Second, libertarian free will makes the most sense of our deliberation. We often find ourselves deliberating between alternatives, and we are convinced that our deliberation has a real effect on the outcome. The decision we come to, upon deliberating, seems to be up to us. If freedom is not of the libertarian kind, then deliberation does not make as much sense. Thus, libertarian freedom is the better concept of freedom, and compatibilist freedom is no freedom at all.[2]

There are numerous errors, but I will first focus on those words that are relevant to our topic, which is intuition.

If we were to debate the issue of human freedom, will Ganssle come at me with “seems strange,” “we are convinced,” and “seems to be”? I can just as readily say it “seems right,” “I am not convinced, and “seems not to be”! He is convinced of the premises that seem to him as true, but I can be just as convinced of the opposite. Once you mix “seems like” as an essential part of your argument, you have left the area of rational argumentation, and you have lost the right to stop your opponent from using the same tactic. To him it always “seems like” that you are wrong.

Someone might say, “If God is absolutely sovereign, then he controls even our decisions, so that we do not have freedom or free will. However, we sense (we are convinced, we feel, we think, it seems like) that we do have freedom or free will; therefore, the doctrine of divine sovereignty must be false.” I sense, it seems to me, and my intuition tells me, that he is an idiot. If he is not an idiot, then he might be right and I might be wrong; therefore he must be an idiot.

If he disagrees with my intuition, then why do I have to agree with his? If he tells me that I do not really sense that he is an idiot, then I can tell him that he does not really sense freedom. If he can claim to know what really goes on in my mind, then I can claim to know what really goes on in his mind.

Ganssle assumes that intuition is universal, that it tells us all the same things, and that he knows what it tells all of us. Is he human, or something more? In any case, he makes his argument on the basis of his impressive knowledge about even the private thoughts of all mankind. He asserts:

  1. I intuitively affirm a standard of ethics such that “it seems strange to hold someone morally responsible for an action if that action is not up to him.”
  2. I am “convinced that our deliberation has a real effect on the outcome.”
  3. The decision that I come to, upon deliberating, “seems [to me] to be” up to me.

However, unless he can prove that he knows the private thoughts of all mankind, if he can claim to know what I intuitively affirm in my mind, then I can also claim to know what he intuitively affirms in his mind. In fact, I deny that my intuition tells me these three items. Rather, “we are convinced” that he is wrong, and that he “seems to be” confused and arbitrary. The whole thing is subjective nonsense.

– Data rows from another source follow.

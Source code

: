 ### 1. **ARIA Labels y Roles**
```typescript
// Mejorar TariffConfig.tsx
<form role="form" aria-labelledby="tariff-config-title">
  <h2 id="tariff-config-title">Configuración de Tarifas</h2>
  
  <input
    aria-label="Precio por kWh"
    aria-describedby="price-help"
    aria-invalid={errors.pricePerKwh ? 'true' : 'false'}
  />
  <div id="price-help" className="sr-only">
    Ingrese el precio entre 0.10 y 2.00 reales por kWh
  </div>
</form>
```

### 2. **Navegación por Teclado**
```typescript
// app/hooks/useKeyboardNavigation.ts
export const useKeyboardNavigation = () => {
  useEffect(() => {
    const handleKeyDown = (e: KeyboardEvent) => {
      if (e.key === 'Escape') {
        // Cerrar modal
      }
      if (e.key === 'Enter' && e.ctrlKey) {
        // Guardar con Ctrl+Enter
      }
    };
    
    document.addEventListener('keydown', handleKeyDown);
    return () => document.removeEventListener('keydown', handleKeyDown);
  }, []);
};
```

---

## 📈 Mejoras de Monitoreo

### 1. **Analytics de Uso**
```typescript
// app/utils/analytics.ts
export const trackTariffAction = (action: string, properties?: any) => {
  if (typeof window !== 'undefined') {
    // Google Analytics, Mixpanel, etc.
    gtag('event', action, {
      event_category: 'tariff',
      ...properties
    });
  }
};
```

Arminians sometimes base their crucial premises on intuition alone. Ganssle’s pattern is common – they assume that the premises they need are true just because they seem to be true to them. They say that they are convinced that these premises are true, and often they speak for the rest of humanity by saying that we are all convinced. One of these premises is that we all seem to have free will. Another is that it would seem unjust to hold someone morally accountable who does not have free will. Their standard of truth is not God’s revelation but their own intuition. What “seems” true to them becomes unquestionable, and the basis of which all other considerations must turn. In other words, they regard themselves as the ultimate authority – they regard themselves as God.

However, all the “seems like” could be wrong. Perhaps people think they have free will not because they know something, but because they do not know something.[3] Perhaps they intuitively believe certain things because they are ignorant. Luther says that we think we have free will because we have been deceived by Satan.[4] In any case, the debate cannot be settled by intuition.

Many atheists also argue this way. For example, since they reject revelation, they cannot appeal to it as a foundation for ethics. Then, when they turn to their sensation, those who are less stupid realize that they cannot derive anything from it. So some of them turn to intuition, and claim that by it they know certain ethical principles. However, other than the problems already mentioned (that intuition is non-universal, subjective, fallible, etc.), there is no reason to say that we must obey intuition.

Calvinists and Reformed writers often appeal to intuition to construct their doctrines and their arguments. They do this when they attempt to assert some of the same ideas and premises that the non-Christians and heretics affirm, such as unbiblical concepts of freedom and justice. Since these premises cannot be derived from biblical revelation, and since we can derive nothing from sensation, they take refuge in intuition. Thus they banish themselves to subjectivism and irrelevance.

One example is William G. T. Shedd. Although he is to be commended as less empirically inclined than other theologians, he fails to depend solely on God’s revelation. Appeals to intuition pervade his Dogmatic Theology, and he does this to establish premises that only Arminians should affirm, and that only Arminians need, such as a version of free will and a false basis for moral accountability.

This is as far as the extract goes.